TASK BRIEF
The reply has to contain each record exactly as written.

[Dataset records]

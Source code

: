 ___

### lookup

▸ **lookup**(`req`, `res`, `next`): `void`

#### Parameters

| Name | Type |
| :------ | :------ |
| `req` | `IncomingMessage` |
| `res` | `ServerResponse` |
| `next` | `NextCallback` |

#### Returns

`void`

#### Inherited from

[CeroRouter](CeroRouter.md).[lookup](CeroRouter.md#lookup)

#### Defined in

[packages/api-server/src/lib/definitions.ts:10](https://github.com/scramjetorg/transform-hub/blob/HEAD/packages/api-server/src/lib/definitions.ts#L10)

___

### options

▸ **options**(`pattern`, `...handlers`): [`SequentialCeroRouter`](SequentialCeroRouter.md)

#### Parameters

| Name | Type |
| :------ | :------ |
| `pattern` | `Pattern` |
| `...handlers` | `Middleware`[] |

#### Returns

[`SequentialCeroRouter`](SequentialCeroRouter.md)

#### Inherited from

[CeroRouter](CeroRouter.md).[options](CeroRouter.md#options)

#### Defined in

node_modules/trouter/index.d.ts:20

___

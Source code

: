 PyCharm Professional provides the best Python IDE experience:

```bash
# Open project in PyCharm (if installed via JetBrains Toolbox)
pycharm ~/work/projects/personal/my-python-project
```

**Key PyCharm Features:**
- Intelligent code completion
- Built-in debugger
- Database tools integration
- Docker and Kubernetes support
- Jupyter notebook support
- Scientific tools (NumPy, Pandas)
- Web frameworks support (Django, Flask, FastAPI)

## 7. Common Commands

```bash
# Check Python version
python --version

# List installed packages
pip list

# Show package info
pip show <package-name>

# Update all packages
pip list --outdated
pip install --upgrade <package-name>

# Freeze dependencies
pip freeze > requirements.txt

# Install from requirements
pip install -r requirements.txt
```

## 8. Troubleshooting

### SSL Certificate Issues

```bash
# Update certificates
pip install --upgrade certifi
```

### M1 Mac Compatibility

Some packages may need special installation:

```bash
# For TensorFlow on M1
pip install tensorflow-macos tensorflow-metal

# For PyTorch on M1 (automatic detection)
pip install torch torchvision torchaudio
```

OUTPUT
Source code

: ___

### lookup

▸ **lookup**(`req`, `res`, `next`): `void`

#### Parameters

| Name | Type |
| :------ | :------ |
| `req` | `IncomingMessage` |
| `res` | `ServerResponse` |
| `next` | `NextCallback` |

#### Returns

`void`

#### Inherited from

[CeroRouter](CeroRouter.md).[lookup](CeroRouter.md#lookup)

#### Defined in

[packages/api-server/src/lib/definitions.ts:10](https://github.com/scramjetorg/transform-hub/blob/HEAD/packages/api-server/src/lib/definitions.ts#L10)

___

### options

▸ **options**(`pattern`, `...handlers`): [`SequentialCeroRouter`](SequentialCeroRouter.md)

#### Parameters

| Name | Type |
| :------ | :------ |
| `pattern` | `Pattern` |
| `...handlers` | `Middleware`[] |

#### Returns

[`SequentialCeroRouter`](SequentialCeroRouter.md)

#### Inherited from

[CeroRouter](CeroRouter.md).[options](CeroRouter.md#options)

#### Defined in

node_modules/trouter/index.d.ts:20

___

Source code

: PyCharm Professional provides the best Python IDE experience:

```bash
# Open project in PyCharm (if installed via JetBrains Toolbox)
pycharm ~/work/projects/personal/my-python-project
```

**Key PyCharm Features:**
- Intelligent code completion
- Built-in debugger
- Database tools integration
- Docker and Kubernetes support
- Jupyter notebook support
- Scientific tools (NumPy, Pandas)
- Web frameworks support (Django, Flask, FastAPI)

## 7. Common Commands

```bash
# Check Python version
python --version

# List installed packages
pip list

# Show package info
pip show <package-name>

# Update all packages
pip list --outdated
pip install --upgrade <package-name>

# Freeze dependencies
pip freeze > requirements.txt

# Install from requirements
pip install -r requirements.txt
```

## 8. Troubleshooting

### SSL Certificate Issues

```bash
# Update certificates
pip install --upgrade certifi
```

### M1 Mac Compatibility

Some packages may need special installation:

```bash
# For TensorFlow on M1
pip install tensorflow-macos tensorflow-metal

# For PyTorch on M1 (automatic detection)
pip install torch torchvision torchaudio
```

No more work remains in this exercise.